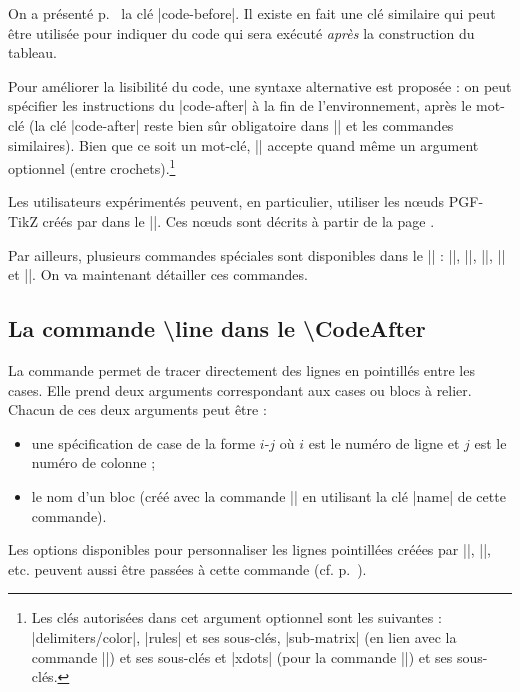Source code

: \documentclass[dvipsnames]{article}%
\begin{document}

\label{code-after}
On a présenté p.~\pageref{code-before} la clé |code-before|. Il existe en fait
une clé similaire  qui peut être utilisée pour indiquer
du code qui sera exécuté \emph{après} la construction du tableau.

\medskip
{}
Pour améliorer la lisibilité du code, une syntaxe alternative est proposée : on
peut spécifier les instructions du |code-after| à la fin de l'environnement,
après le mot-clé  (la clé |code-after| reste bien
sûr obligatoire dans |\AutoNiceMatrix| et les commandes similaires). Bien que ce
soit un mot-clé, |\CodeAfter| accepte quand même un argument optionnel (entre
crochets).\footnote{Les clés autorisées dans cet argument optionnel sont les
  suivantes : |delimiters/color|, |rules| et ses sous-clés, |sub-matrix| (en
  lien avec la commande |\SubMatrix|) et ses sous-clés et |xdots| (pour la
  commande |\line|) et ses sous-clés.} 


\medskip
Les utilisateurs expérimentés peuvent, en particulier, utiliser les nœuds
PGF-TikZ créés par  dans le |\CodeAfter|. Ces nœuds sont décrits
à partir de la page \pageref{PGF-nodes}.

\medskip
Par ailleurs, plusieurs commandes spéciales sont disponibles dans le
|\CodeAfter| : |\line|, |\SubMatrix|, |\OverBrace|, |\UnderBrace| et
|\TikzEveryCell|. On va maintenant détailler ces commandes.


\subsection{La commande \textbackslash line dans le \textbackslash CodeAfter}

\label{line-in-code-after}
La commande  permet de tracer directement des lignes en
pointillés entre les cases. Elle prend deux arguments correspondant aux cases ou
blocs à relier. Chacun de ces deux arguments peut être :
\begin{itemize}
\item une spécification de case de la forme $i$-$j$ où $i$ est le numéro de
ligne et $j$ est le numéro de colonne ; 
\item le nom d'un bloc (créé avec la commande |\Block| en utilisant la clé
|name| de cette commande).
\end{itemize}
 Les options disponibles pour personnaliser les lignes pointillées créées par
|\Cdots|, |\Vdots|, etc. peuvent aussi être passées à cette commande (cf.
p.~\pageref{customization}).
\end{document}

:::

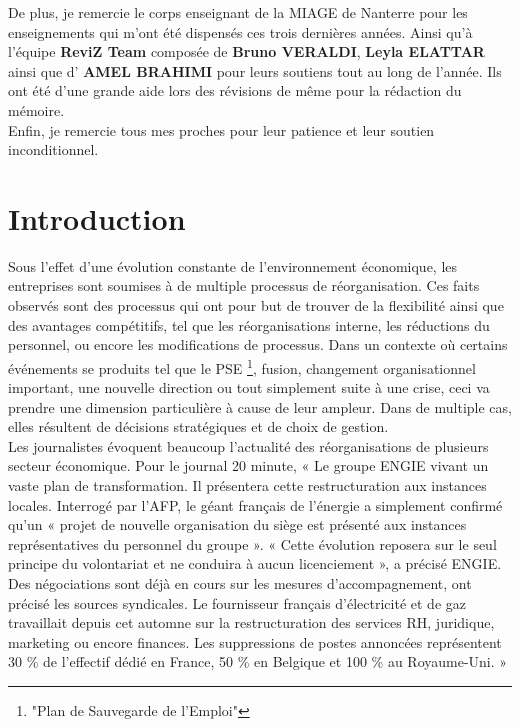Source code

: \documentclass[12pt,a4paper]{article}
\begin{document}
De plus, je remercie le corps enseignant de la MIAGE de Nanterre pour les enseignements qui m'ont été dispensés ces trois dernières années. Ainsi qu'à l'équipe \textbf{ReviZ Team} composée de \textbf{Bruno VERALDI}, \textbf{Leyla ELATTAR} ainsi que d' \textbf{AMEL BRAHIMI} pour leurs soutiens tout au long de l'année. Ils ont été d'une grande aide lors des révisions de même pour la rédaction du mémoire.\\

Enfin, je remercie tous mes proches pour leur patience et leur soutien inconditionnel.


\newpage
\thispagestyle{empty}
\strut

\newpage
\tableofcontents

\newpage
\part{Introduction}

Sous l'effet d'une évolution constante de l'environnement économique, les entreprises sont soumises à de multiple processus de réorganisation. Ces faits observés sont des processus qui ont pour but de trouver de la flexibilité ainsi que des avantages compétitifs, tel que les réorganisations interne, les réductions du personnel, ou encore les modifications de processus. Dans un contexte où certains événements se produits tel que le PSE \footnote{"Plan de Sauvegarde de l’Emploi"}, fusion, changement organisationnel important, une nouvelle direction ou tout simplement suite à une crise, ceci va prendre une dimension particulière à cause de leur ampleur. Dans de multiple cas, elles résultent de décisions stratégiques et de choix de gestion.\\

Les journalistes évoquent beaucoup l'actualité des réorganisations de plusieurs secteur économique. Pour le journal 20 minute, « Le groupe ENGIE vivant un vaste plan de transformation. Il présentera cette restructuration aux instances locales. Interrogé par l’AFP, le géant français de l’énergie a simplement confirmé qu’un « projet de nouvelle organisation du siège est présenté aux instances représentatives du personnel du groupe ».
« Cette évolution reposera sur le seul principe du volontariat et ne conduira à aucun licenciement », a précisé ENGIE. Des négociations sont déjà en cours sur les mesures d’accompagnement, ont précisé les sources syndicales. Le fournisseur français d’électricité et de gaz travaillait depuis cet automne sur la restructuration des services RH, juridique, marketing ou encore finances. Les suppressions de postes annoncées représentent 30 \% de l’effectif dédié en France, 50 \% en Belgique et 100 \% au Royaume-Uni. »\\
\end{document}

:::

--- YOUR INSTRUCTIONS ---
Starting with the line that holds "commande \textbackslash line" and ending with the line that holds "utilisant la clé", retype every line in the data above exactly, and nothing else.

--- RESULT FOR THIS EXERCISE ---
\subsection{La commande \textbackslash line dans le \textbackslash CodeAfter}

\label{line-in-code-after}
La commande  permet de tracer directement des lignes en
pointillés entre les cases. Elle prend deux arguments correspondant aux cases ou
blocs à relier. Chacun de ces deux arguments peut être :
\begin{itemize}
\item une spécification de case de la forme $i$-$j$ où $i$ est le numéro de
ligne et $j$ est le numéro de colonne ; 
\item le nom d'un bloc (créé avec la commande |\Block| en utilisant la clé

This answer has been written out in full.